START Provided information

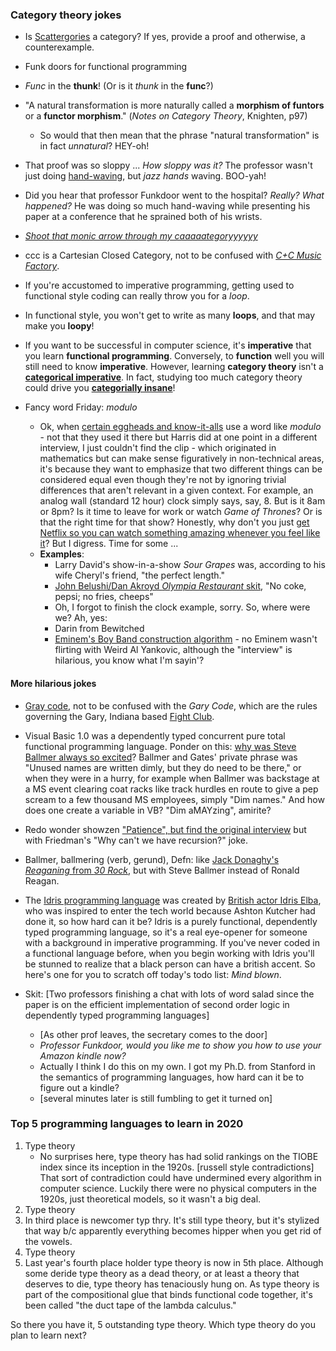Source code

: ### Category theory jokes

- Is [Scattergories](https://en.wikipedia.org/wiki/Scattergories) a category? If yes, provide a proof and otherwise, a counterexample. 

- Funk doors for functional programming

- _Func_ in the __thunk__! (Or is it _thunk_ in the __func__?)

- "A natural transformation is more naturally called a __morphism of funtors__ or a __functor morphism__." (_Notes on Category Theory_, Knighten, p97)
	- So would that then mean that the phrase "natural transformation" is in fact _unnatural_? HEY-oh!
	
- That proof was so sloppy ...
_How sloppy was it?_
The professor wasn't just doing [hand-waving](https://en.wikipedia.org/wiki/Hand-waving), but _jazz hands_ waving. BOO-yah!

- Did you hear that professor Funkdoor went to the hospital?
_Really? What happened?_
He was doing so much hand-waving while presenting his paper at a conference that he sprained both of his wrists. 

- _[Shoot that monic arrow through my caaaaategoryyyyyy](https://www.youtube.com/watch?v=a70yJwgQtzo)_

- ccc is a Cartesian Closed Category, not to be confused with _[C+C Music Factory](https://www.youtube.com/watch?v=LaTGrV58wec)_.

- If you're accustomed to imperative programming, getting used to  functional style coding can really throw you for a _loop_.

- In functional style, you won't get to write as many __loops__, and that may make you __loopy__!

- If you want to be successful in computer science, it's __imperative__ that you learn __functional programming__. Conversely, to __function__ well you will still need to know __imperative__. However, learning __category theory__ isn't a [__categorical imperative__](https://en.wikipedia.org/wiki/Categorical_imperative). In fact, studying too much category theory could drive you [__categorially insane__](https://www.youtube.com/watch?v=RijB8wnJCN0)!

- Fancy word Friday: _modulo_
	- Ok, when [certain eggheads and know-it-alls](https://www.youtube.com/watch?v=cTjHf77FqTI) use a word like _modulo_ - not that they used it there but Harris did at one point in a different interview, I just couldn't find the clip - which originated in mathematics but can make sense figuratively in non-technical areas, it's because they want to emphasize that two different things can be considered equal even though they're not by ignoring trivial differences that aren't relevant in a given context. For example, an analog wall (standard 12 hour) clock simply says, say, 8. But is it 8am or 8pm? Is it time to leave for work or watch _Game of Thrones_? Or is that the right time for that show? Honestly, why don't you just [get Netflix so you can watch something amazing whenever you feel like it](https://www.netflix.com/title/80095815)? But I digress. Time for some ...
	- __Examples__:
		- Larry David's show-in-a-show _Sour Grapes_ was, according to his wife Cheryl's friend, "the perfect length."
		- [John Belushi/Dan Akroyd _Olympia Restaurant_ skit](https://www.youtube.com/watch?v=puJePACBoIo), "No coke, pepsi; no fries, cheeps"
		- Oh, I forgot to finish the clock example, sorry. So, where were we? Ah, yes: 
		- Darin from Bewitched
		- [Eminem's Boy Band construction algorithm](https://www.youtube.com/watch?v=0QOya9-lwQk&feature=youtu.be&t=9m40s) - no Eminem wasn't flirting with Weird Al Yankovic, although the "interview" is hilarious, you know what I'm sayin'?

#### More hilarious jokes
- [Gray code](https://en.wikipedia.org/wiki/Gray_code), not to be confused with the _Gary Code_, which are the rules governing the Gary, Indiana based [Fight Club](https://en.wikipedia.org/wiki/Fight_Club).

- Visual Basic 1.0 was a dependently typed concurrent pure total functional programming language. Ponder on this: [why was Steve Ballmer always so excited](https://www.youtube.com/watch?v=I14b-C67EXY)? Ballmer and Gates' private phrase was "Unused names are written dimly, but they do need to be there," or when they were in a hurry, for example when Ballmer was backstage at a MS event clearing coat racks like track hurdles en route to give a pep scream to a few thousand MS employees, simply "Dim names." And how does one create a variable in VB? "Dim aMAYzing", amirite? 

- Redo wonder showzen ["Patience", but find the original interview](https://www.youtube.com/watch?v=sltSm5mUniw) but with Friedman's "Why can't we have recursion?" joke. 

- Ballmer, ballmering (verb, gerund), Defn: like [Jack Donaghy's _Reaganing_ from _30 Rock_](https://www.youtube.com/results?search_query=30+rock+reaganing), but with Steve Ballmer instead of Ronald Reagan.

- The [Idris programming language](https://en.wikipedia.org/wiki/Idris_(programming_language)) was created by [British actor Idris Elba](https://en.wikipedia.org/wiki/Idris_Elba), who was inspired to enter the tech world because Ashton Kutcher had done it, so how hard can it be? Idris is a purely functional, dependently typed programming language, so it's a real eye-opener for someone with a background in imperative programming. If you've never coded in a functional language before, when you begin working with Idris you'll be stunned to realize that a black person can have a british accent. So here's one for you to scratch off today's todo list: _Mind blown_.

- Skit: [Two professors finishing a chat with lots of word salad since the paper is on the efficient implementation of second order logic in dependently typed programming languages]
	- [As other prof leaves, the secretary comes to the door] 
	- _Professor Funkdoor, would you like me to show you how to use your Amazon kindle now?_
	- Actually I think I do this on my own. I got my Ph.D. from Stanford in the semantics of programming languages, how hard can it be to figure out a kindle?
	- [several minutes later is still fumbling to get it turned on]
	
	
### Top 5 programming languages to learn in 2020
1. Type theory
	- No surprises here, type theory has had solid rankings on the TIOBE index since its inception in the 1920s. [russell style contradictions] That sort of contradiction could have undermined every algorithm in computer science. Luckily there were no physical computers in the 1920s, just theoretical models, so it wasn't a big deal. 
2. Type theory
3. In third place is newcomer typ thry. It's still type theory, but it's stylized that way b/c apparently everything becomes hipper when you get rid of the vowels.
4. Type theory
5. Last year's fourth place holder type theory is now in 5th place. Although some deride type theory as a dead theory, or at least a theory that deserves to die, type theory has tenaciously hung on. As type theory is part of the compositional glue that binds functional code together, it's been called "the duct tape of the lambda calculus."

So there you have it, 5 outstanding type theory. Which type theory do you plan to learn next?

END Provided information

▶ Work to complete
Could you return the lines in the entries above that contain "find"?

▶ Your response
	- Ok, when [certain eggheads and know-it-alls](https://www.youtube.com/watch?v=cTjHf77FqTI) use a word like _modulo_ - not that they used it there but Harris did at one point in a different interview, I just couldn't find the clip - which originated in mathematics but can make sense figuratively in non-technical areas, it's because they want to emphasize that two different things can be considered equal even though they're not by ignoring trivial differences that aren't relevant in a given context. For example, an analog wall (standard 12 hour) clock simply says, say, 8. But is it 8am or 8pm? Is it time to leave for work or watch _Game of Thrones_? Or is that the right time for that show? Honestly, why don't you just [get Netflix so you can watch something amazing whenever you feel like it](https://www.netflix.com/title/80095815)? But I digress. Time for some ...
- Redo wonder showzen ["Patience", but find the original interview](https://www.youtube.com/watch?v=sltSm5mUniw) but with Friedman's "Why can't we have recursion?" joke. 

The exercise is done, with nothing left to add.